Georgia Salpingidou1, Andrei Smertenko1, Irena Hausmanowa-Petrucewicz2, Patrick J. Hussey1, and Chris J. Hutchison1

1 School of Biological and Biomedical Sciences, The University of Durham, Durham DH1 3LE, England, UK
2 Neuromuscular Unit, Medical Research Centre, Polish Academy of Sciences, Warsaw 02-097, Poland

Correspondence to Chris Hutchison: c.j.hutchison{at}durham.ac.uk

The type II inner nuclear membrane protein emerin is a component of the LINC complex that connects the nuclear lamina to the actin cytoskeleton. In emerin-null or -deficient human dermal fibroblasts we find that the centrosome is detached from the nucleus. Moreover, following siRNA knockdown of emerin in wild-type fibroblasts, the centrosome also becomes detached from the nucleus. We show that emerin interacts with tubulin, and that nocadozole-treated wild-type cells phenocopy the detached centrosome characteristic of emerin-null/deficient cells.
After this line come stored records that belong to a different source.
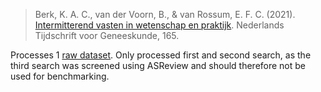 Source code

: > Berk, K. A. C., van der Voorn, B., & van Rossum, E. F. C. (2021). [Intermitterend vasten in wetenschap en praktijk][1]. Nederlands Tijdschrift voor Geneeskunde, 165.

Processes 1 [raw dataset][2]. Only processed first and second search, as the third search was screened using ASReview and should therefore not be used for benchmarking.

[1]:	https://www-ntvg-nl.proxy.library.uu.nl/artikelen/intermitterend-vasten-wetenschap-en-praktijk
[2]:	https://osf.io/9x6ca/
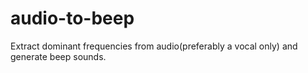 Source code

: # audio-to-beep
Extract dominant frequencies from audio(preferably a vocal only) and generate beep sounds.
We also find that a significant fraction of emerin is located at the outer nuclear membrane and peripheral ER, where it interacts directly with the centrosome. Our data provide the first evidence in mammalian cells as to the nature of the linkage of the centrosome, and therefore the tubulin cytoskeleton, with the outer nuclear membrane.

Abbreviations used in this paper: EDMD, Emery Dreifuss muscular dystrophy; HDF, human dermal fibroblast; INM, inner nuclear membrane; LBR, lamin B receptor; MT, microtubule; NE, nuclear envelope; ONM, outer nuclear membrane.